From the album a short history of decay
This is a song about being broken down by the middle. The speaker traces a life from innocence through fracture to a kind of numb survival, where beauty and poison mix so completely you can't tell them apart anymore. By the end, even remembering when things were easy is just another way of acknowledging they never will be again.
When I was young / Life was easy / Sweet message sent / Quickly spent
The opening sets up childhood as a brief transmission that burns out fast. That image of a message sent and spent carries the ache of something that arrived already running out.
When I was one / Before it split me / Wrestle with stones / Answered in dust
The shift from young to one marks the exact moment before fracture. Wrestling stones and getting dust back is the first real lesson: you can fight hard and still lose to something that won't even answer properly.
Never come / Never morning / We just let the day / Be what it be
The title phrase arrives broken in half, refusing to complete itself into sense. It reads like giving up dressed as acceptance, letting the day be what it is because fighting it stopped working years ago.
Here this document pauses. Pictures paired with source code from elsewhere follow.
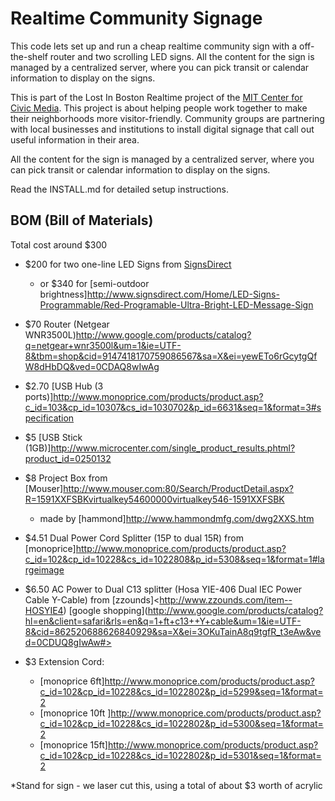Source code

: Realtime Community Signage
==========================

This code lets set up and run a cheap realtime community sign with a off-the-shelf router and two scrolling LED signs.  All the content for the sign is managed by a centralized server, where you can pick transit or calendar information to display on the signs.

This is part of the Lost In Boston Realtime project of the [MIT Center for Civic Media](http://civic.mit.edu).  This project is about helping people work together to make their neighborhoods more visitor-friendly. Community groups are partnering with local businesses and institutions to install digital signage that call out useful information in their area. 

All the content for the sign is managed by a centralized server, where you can pick transit or calendar information to display on the signs.

Read the INSTALL.md for detailed setup instructions.

BOM (Bill of Materials)
--------

Total cost around $300

- $200 for two one-line LED Signs from [SignsDirect](http://www.signsdirect.com/Home/LED-Signs-Programmable/7x80-LED-Indoor-Brightness-Sign-Red)
    - or $340 for [semi-outdoor brightness]<http://www.signsdirect.com/Home/LED-Signs-Programmable/Red-Programable-Ultra-Bright-LED-Message-Sign>

- $70 Router (Netgear WNR3500L)<http://www.google.com/products/catalog?q=netgear+wnr3500l&um=1&ie=UTF-8&tbm=shop&cid=9147418170759086567&sa=X&ei=yewETo6rGcytgQfW8dHbDQ&ved=0CDAQ8wIwAg>

- $2.70 [USB Hub (3 ports)]<http://www.monoprice.com/products/product.asp?c_id=103&cp_id=10307&cs_id=1030702&p_id=6631&seq=1&format=3#specification>

- $5 [USB Stick (1GB)]<http://www.microcenter.com/single_product_results.phtml?product_id=0250132>
 
- $8 Project Box from [Mouser]<http://www.mouser.com:80/Search/ProductDetail.aspx?R=1591XXFSBKvirtualkey54600000virtualkey546-1591XXFSBK>
    - made by [hammond]<http://www.hammondmfg.com/dwg2XXS.htm>

- $4.51 Dual Power Cord Splitter (15P to dual 15R) from
[monoprice]<http://www.monoprice.com/products/product.asp?c_id=102&cp_id=10228&cs_id=1022808&p_id=5308&seq=1&format=1#largeimage>

* $6.50 AC Power to Dual C13 splitter (Hosa YIE-406 Dual IEC Power Cable Y-Cable) from [zzounds]<http://www.zzounds.com/item--HOSYIE4)
[google shopping](http://www.google.com/products/catalog?hl=en&client=safari&rls=en&q=1+ft+c13++Y+cable&um=1&ie=UTF-8&cid=862520688626840929&sa=X&ei=3OKuTainA8q9tgfR_t3eAw&ved=0CDUQ8gIwAw#>

* $3 Extension Cord:
   - [monoprice 6ft]<http://www.monoprice.com/products/product.asp?c_id=102&cp_id=10228&cs_id=1022802&p_id=5299&seq=1&format=2>
    - [monoprice 10ft ]<http://www.monoprice.com/products/product.asp?c_id=102&cp_id=10228&cs_id=1022802&p_id=5300&seq=1&format=2>
    - [monoprice 15ft]<http://www.monoprice.com/products/product.asp?c_id=102&cp_id=10228&cs_id=1022802&p_id=5301&seq=1&format=2>

*Stand for sign - we laser cut this, using a total of about $3 worth of acrylic

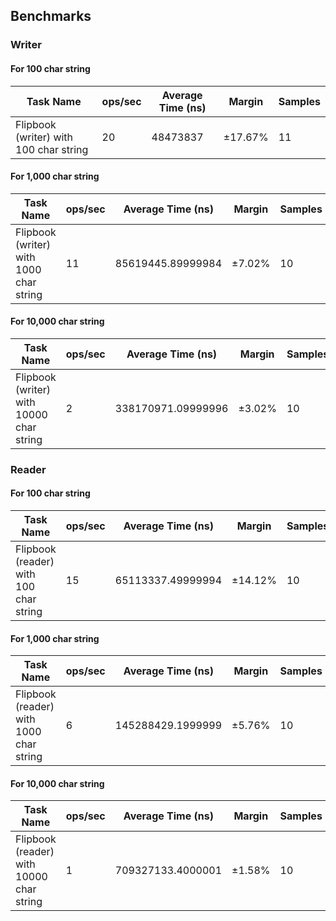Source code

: ## Benchmarks

### Writer

#### For 100 char string

| Task Name | ops/sec | Average Time (ns) | Margin | Samples |
| --- | --- | --- | --- | --- |
| Flipbook (writer) with 100 char string | 20 | 48473837 | ±17.67% | 11 |

#### For 1,000 char string

| Task Name | ops/sec | Average Time (ns) | Margin | Samples |
| --- | --- | --- | --- | --- |
| Flipbook (writer) with 1000 char string | 11 | 85619445.89999984 | ±7.02% | 10 |

#### For 10,000 char string

| Task Name | ops/sec | Average Time (ns) | Margin | Samples |
| --- | --- | --- | --- | --- |
| Flipbook (writer) with 10000 char string | 2 | 338170971.09999996 | ±3.02% | 10 |

### Reader

#### For 100 char string

| Task Name | ops/sec | Average Time (ns) | Margin | Samples |
| --- | --- | --- | --- | --- |
| Flipbook (reader) with 100 char string | 15 | 65113337.49999994 | ±14.12% | 10 |

#### For 1,000 char string

| Task Name | ops/sec | Average Time (ns) | Margin | Samples |
| --- | --- | --- | --- | --- |
| Flipbook (reader) with 1000 char string | 6 | 145288429.1999999 | ±5.76% | 10 |

#### For 10,000 char string

| Task Name | ops/sec | Average Time (ns) | Margin | Samples |
| --- | --- | --- | --- | --- |
| Flipbook (reader) with 10000 char string | 1 | 709327133.4000001 | ±1.58% | 10 |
When I was old / Ain't life terrible / With beautiful things / Getting between
The song skips straight from childhood to old, collapsing everything between. Beautiful things getting between makes beauty itself the problem, something that just complicates the clearness of being ruined.
Making love / Face to face / And crooked poetry / With no embrace
Even intimacy arrives damaged here. The separation of making love and no embrace splits connection from contact, leaving the crooked poetry as the only honest thing in the room.
The song ends where it started, back when life was easy, lying quietly. But now that quietness reads different. It is not peace. It is the sound of someone who learned early that the message gets spent fast, and everything after is just waiting for a morning that never comes.